I use spent poultry bedding from the chicken coop—a mix of straw and bird droppings—as a fast-draining covering for my garden’s dirt paths. The bedding keeps our feet dry, looks good, and feeds plants as it rots. About three times a year, I peel up soiled cedar shavings from the run and spread them on beds as mulch or on the paths, just as I do with the straw.
The stock tank, which serves as the duck pond, provides a rich, dark soup of droppings, feathers, and chewed weeds. I clean the pond every two weeks or so in summer, and about every six weeks in winter. Sometimes I bail it out with 5-gallon buckets, which I empty around the garden as needed. An easier way is to use a hoe to open a shallow ditch running from the drain spigot on the tank to the garden, and then open the drain. Once the water is gone, there’s a rich sludge left in the bottom of the tank. In winter, I apply this directly to the garden. During the growing season, I dilute it and sprinkle it around the beds.
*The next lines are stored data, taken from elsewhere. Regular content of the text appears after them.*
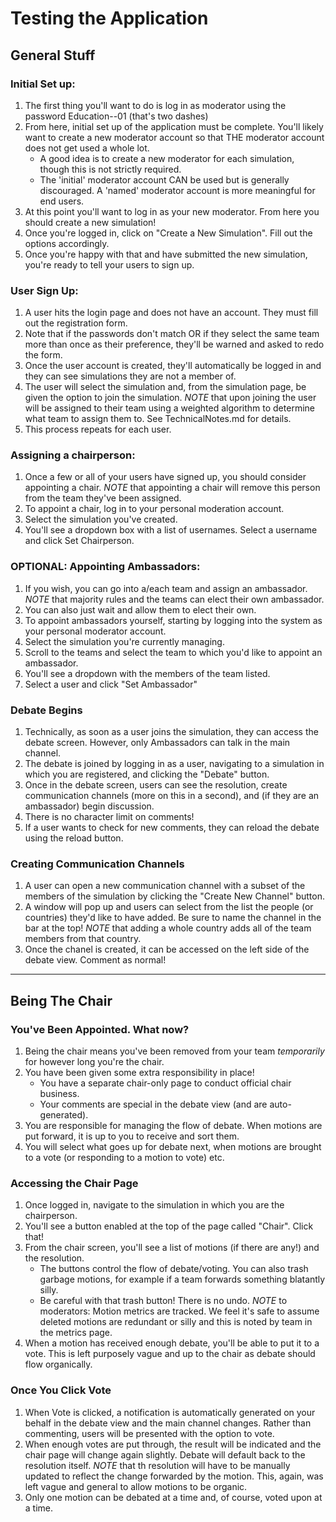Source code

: # Testing the Application

## General Stuff

### Initial Set up:

1. The first thing you'll want to do is log in as moderator using the password Education--01 (that's two dashes)
2. From here, initial set up of the application must be complete. You'll likely want to create a new moderator account so that THE moderator account does not get used a whole lot.
    - A good idea is to create a new moderator for each simulation, though this is not strictly required.
    - The 'initial' moderator account CAN be used but is generally discouraged. A 'named' moderator account is more meaningful for end users.
3. At this point you'll want to log in as your new moderator. From here you should create a new simulation!
4. Once you're logged in, click on "Create a New Simulation". Fill out the options accordingly.
5. Once you're happy with that and have submitted the new simulation, you're ready to tell your users to sign up.

### User Sign Up:

1. A user hits the login page and does not have an account. They must fill out the registration form.
2. Note that if the passwords don't match OR if they select the same team more than once as their preference, they'll be warned and asked to redo the form.
3. Once the user account is created, they'll automatically be logged in and they can see simulations they are not a member of.
4. The user will select the simulation and, from the simulation page, be given the option to join the simulation.
   *NOTE* that upon joining the user will be assigned to their team using a weighted algorithm to determine what team to assign them to. See TechnicalNotes.md for details.
5. This process repeats for each user.

### Assigning a chairperson:

1. Once a few or all of your users have signed up, you should consider appointing a chair.
    *NOTE* that appointing a chair will remove this person from the team they've been assigned.
2. To appoint a chair, log in to your personal moderation account.
3. Select the simulation you've created.
4. You'll see a dropdown box with a list of usernames. Select a username and click Set Chairperson.

### OPTIONAL: Appointing Ambassadors:

1. If you wish, you can go into a/each team and assign an ambassador.
    *NOTE* that majority rules and the teams can elect their own ambassador.
2. You can also just wait and allow them to elect their own.
3. To appoint ambassadors yourself, starting by logging into the system as your personal moderator account.
4. Select the simulation you're currently managing.
5. Scroll to the teams and select the team to which you'd like to appoint an ambassador.
6. You'll see a dropdown with the members of the team listed.
7. Select a user and click "Set Ambassador"

### Debate Begins

1. Technically, as soon as a user joins the simulation, they can access the debate screen. However, only Ambassadors can talk in the main channel.
2. The debate is joined by logging in as a user, navigating to a simulation in which you are registered, and clicking the "Debate" button.
3. Once in the debate screen, users can see the resolution, create communication channels (more on this in a second), and (if they are an ambassador) begin discussion.
4. There is no character limit on comments!
5. If a user wants to check for new comments, they can reload the debate using the reload button.

### Creating Communication Channels

1. A user can open a new communication channel with a subset of the members of the simulation by clicking the "Create New Channel" button.
2. A window will pop up and users can select from the list the people (or countries) they'd like to have added. Be sure to name the channel in the bar at the top!
    *NOTE* that adding a whole country adds all of the team members from that country.
3. Once the chanel is created, it can be accessed on the left side of the debate view. Comment as normal!

- - -

## Being The Chair

### You've Been Appointed. What now?

1. Being the chair means you've been removed from your team _temporarily_ for however long you're the chair.
2. You have been given some extra responsibility in place!
    - You have a separate chair-only page to conduct official chair business.
    - Your comments are special in the debate view (and are auto-generated).
3. You are responsible for managing the flow of debate. When motions are put forward, it is up to you to receive and sort them.
4. You will select what goes up for debate next, when motions are brought to a vote (or responding to a motion to vote) etc.

### Accessing the Chair Page

1. Once logged in, navigate to the simulation in which you are the chairperson.
2. You'll see a button enabled at the top of the page called "Chair". Click that!
3. From the chair screen, you'll see a list of motions (if there are any!) and the resolution.
    - The buttons control the flow of debate/voting. You can also trash garbage motions, for example if a team forwards something blatantly silly.
    - Be careful with that trash button! There is no undo.
    *NOTE* to moderators: Motion metrics are tracked. We feel it's safe to assume deleted motions are redundant or silly and this is noted by team in the metrics page.
4. When a motion has received enough debate, you'll be able to put it to a vote. This is left purposely vague and up to the chair as debate should flow organically.

### Once You Click Vote

1. When Vote is clicked, a notification is automatically generated on your behalf in the debate view and the main channel changes. Rather than commenting, users will be presented with the option to vote.
2. When enough votes are put through, the result will be indicated and the chair page will change again slightly. Debate will default back to the resolution itself.
    *NOTE* that th resolution will have to be manually updated to reflect the change forwarded by the motion. This, again, was left vague and general to allow motions to be organic.
3. Only one motion can be debated at a time and, of course, voted upon at a time. 
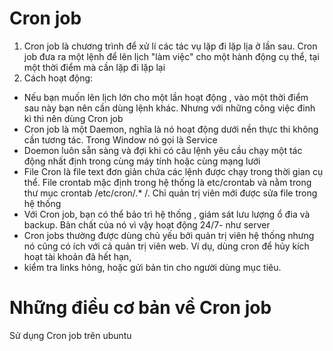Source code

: # Cron job
1. Cron job là chương trình để xử lí các tác vụ  lặp đi lặp lịa ở lần sau. Cron job đưa ra một lệnh  để lên lịch "làm việc" cho một hành động cụ thể, tại một thời điểm
mà cần lặp đi lặp lại
2. Cách hoạt động:
 - Nếu bạn muốn lên lịch lớn cho một lần hoạt động , vào một thời điểm sau này bạn nên cần dùng lệnh khác. Nhưng với những công việc đinh kì thì nên dùng Cron job
 - Cron job là một Daemon, nghĩa là nó hoạt động dưới nền thực thi không cần tương tác. Trong Window nó gọi là Service 
 - Doemon luôn sẵn sàng và đợi khi có câu lệnh yêu cầu chạy một tác động nhất định trong cùng máy tính hoặc cùng mạng lưới
 - File Cron là file text đơn giản chứa các lệnh được chạy trong thời gian cụ thể. File crontab mặc định trong hệ thống là etc/crontab  và nằm trong thư mục 
 crontab /etc/cron/.* /. Chỉ quản trị viên mới được sửa file trong hệ thống 
 - Với Cron job, bạn có thể bảo trì hệ thống , giám sát lưu lượng ổ đia và backup. Bản chất của nó vì vậy hoạt động 24/7-  như server
 - Cron jobs thường được dùng chủ yếu bởi quản trị viên hệ thống nhưng nó cũng có ích với cả quản trị viên web. Ví dụ, dùng cron để hủy kích hoạt tài khoản đã hết hạn,
 - kiểm tra links hỏng, hoặc gửi bản tin cho người dùng mục tiêu.

# Những điều cơ bản về Cron job
Sử dụng Cron job trên ubuntu

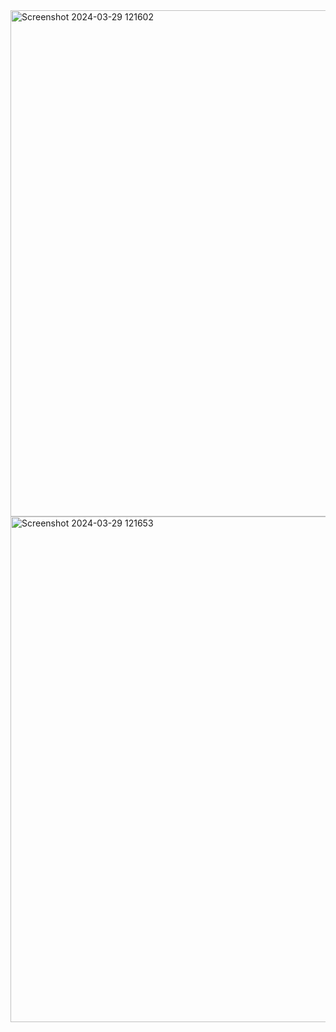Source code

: <img width="810" alt="Screenshot 2024-03-29 121602" src="https://github.com/kaanboyacii/LogAnalyst/assets/98668706/fcbf98c2-fd46-4ba0-9ddc-b7fb418ee26a">
<img width="809" alt="Screenshot 2024-03-29 121653" src="https://github.com/kaanboyacii/LogAnalyst/assets/98668706/2f783e15-8e70-4480-99ee-c80ae0b786b5">
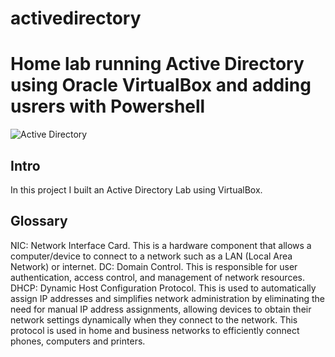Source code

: # activedirectory
# Home lab running Active Directory using Oracle VirtualBox and adding usrers with Powershell
![Active Directory ](https://github.com/mar7inb/activedirectory/assets/90795866/c1d0121c-d9ea-4072-8ad4-81fa4ab68058)

## Intro

In this project I built an Active Directory Lab using VirtualBox. 

## Glossary

NIC: Network Interface Card. This is a hardware component that allows a computer/device to connect to a network such as a LAN (Local Area Network) or internet. 
DC: Domain Control. This is responsible for user authentication, access control, and management of network resources. 
DHCP: Dynamic Host Configuration Protocol. This is used to automatically assign IP addresses and simplifies network administration by eliminating the need for manual IP address assignments, allowing devices to obtain their network settings dynamically when they connect to the network. This protocol is used in home and business networks to efficiently connect phones, computers and printers.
Spent cedar shavings from the poultry run find new life as mulch for garden paths. Rains gradually leach the manure down into the root zone of nearby plants. | The duck pond (this one is a stock tank) is a good source of liquid fertilizer. The author refreshes the water every couple of weeks in summer, and every six weeks in winter. | |
If you’re not interested in harvesting an occasional animal to eat, you can keep only females to prevent breeding. However, eventually, you’ll have to deal with a sick or dying animal. Injured animals should heal quickly with proper care. Consult a handbook or your vet ahead of time so you’ll be prepared. We have decapitated a dying animal to ease its suffering.
The intangible benefits are nice too
Other good stuff happens as a result of keeping animals. Squatting to inspect a tomato plant will often convene a committee of ducklings standing on or between my feet. They will look from me to the tomatoes and back again, eagerly posing chirped questions I can only guess at. I love their cheery little voices and their permanent smiles. Frank, the cat, is fascinated by the poultry and considers them his special watch. He guards the birds from the rabbit hutch roof or from his favorite limb in the persimmon tree.
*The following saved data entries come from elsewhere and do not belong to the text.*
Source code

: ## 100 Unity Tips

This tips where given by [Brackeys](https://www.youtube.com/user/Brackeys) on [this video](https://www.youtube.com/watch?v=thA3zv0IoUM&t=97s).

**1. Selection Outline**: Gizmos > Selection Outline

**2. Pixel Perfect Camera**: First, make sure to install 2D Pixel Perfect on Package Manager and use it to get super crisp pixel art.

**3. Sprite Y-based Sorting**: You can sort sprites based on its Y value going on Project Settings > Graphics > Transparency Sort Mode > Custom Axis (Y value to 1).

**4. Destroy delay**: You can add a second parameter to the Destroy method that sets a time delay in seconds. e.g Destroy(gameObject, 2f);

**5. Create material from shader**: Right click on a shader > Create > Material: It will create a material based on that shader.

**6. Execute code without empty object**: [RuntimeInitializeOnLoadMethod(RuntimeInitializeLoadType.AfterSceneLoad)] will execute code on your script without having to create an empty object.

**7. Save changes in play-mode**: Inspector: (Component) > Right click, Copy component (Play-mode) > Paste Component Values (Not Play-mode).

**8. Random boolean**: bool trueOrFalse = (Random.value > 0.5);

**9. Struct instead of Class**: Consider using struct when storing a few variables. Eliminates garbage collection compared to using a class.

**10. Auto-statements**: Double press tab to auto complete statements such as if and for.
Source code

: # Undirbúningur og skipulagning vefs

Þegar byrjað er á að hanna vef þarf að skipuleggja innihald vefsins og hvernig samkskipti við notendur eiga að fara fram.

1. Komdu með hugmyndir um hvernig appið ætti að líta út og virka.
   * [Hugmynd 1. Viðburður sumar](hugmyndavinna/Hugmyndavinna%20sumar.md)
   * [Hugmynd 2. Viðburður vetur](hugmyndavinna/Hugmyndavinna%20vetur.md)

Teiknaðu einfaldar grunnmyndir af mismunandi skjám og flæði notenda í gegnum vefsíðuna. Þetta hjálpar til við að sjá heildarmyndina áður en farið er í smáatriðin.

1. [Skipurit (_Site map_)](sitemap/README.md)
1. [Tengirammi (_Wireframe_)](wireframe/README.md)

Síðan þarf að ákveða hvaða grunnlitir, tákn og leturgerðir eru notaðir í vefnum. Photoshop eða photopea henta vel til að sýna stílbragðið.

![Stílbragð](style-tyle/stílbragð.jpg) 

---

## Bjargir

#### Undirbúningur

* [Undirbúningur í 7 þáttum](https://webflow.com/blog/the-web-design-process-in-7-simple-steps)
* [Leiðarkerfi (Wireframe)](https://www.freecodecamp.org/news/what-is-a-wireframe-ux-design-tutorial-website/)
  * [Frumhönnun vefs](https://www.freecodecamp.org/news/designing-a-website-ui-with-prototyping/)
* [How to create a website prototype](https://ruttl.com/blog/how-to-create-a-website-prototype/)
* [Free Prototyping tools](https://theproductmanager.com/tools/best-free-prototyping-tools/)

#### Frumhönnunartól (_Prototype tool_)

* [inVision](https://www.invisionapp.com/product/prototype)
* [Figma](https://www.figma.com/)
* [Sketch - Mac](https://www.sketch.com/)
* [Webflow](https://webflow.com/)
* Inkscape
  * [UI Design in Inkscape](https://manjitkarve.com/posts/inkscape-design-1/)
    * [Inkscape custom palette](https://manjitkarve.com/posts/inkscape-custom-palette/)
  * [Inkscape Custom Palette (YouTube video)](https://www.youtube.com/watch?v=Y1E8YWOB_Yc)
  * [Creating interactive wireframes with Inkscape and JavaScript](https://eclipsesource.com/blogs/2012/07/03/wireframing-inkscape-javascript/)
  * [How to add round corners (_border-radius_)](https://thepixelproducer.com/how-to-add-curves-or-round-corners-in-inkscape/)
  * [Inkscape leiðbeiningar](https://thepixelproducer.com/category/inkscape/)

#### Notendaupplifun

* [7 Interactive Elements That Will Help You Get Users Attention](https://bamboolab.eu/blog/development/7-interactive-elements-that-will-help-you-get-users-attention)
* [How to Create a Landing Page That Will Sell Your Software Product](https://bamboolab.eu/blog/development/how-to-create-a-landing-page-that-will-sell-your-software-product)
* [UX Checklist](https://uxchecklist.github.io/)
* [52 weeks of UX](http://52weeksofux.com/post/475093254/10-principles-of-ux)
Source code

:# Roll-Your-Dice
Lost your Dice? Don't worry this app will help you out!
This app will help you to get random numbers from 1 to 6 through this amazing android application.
Years ago, I set an old mirror in the run for the birds’ amusement. The ducks were wary for a couple of days, then they gradually began to approach this new object to check it out. You could see their feathers ruffle as they glared at the intruders they saw. Eventually, one duck, a Khaki Campbell, struck up quite a romance with his new “friend,” whom he fiercely defended whenever another duck approached.
Hand feeding ducklings is great fun because they’ll jump into your palm as if on springs. One warm day while I was in the kitchen with the back door open, I heard such a cheep! I saw a single duckling standing at the open door, neck and stubby wings extended, cheeping as loudly as he could. He entered the room, still talking away. He waited until I had filled a can with feed, then tumbled down the steps to wait for me with his hungry siblings.
Morning feeding time, returns from vacation, and pond cleaning day will find our ducks running in circles on their toes in celebration. All this makes these little strawberry vandals more than welcome here.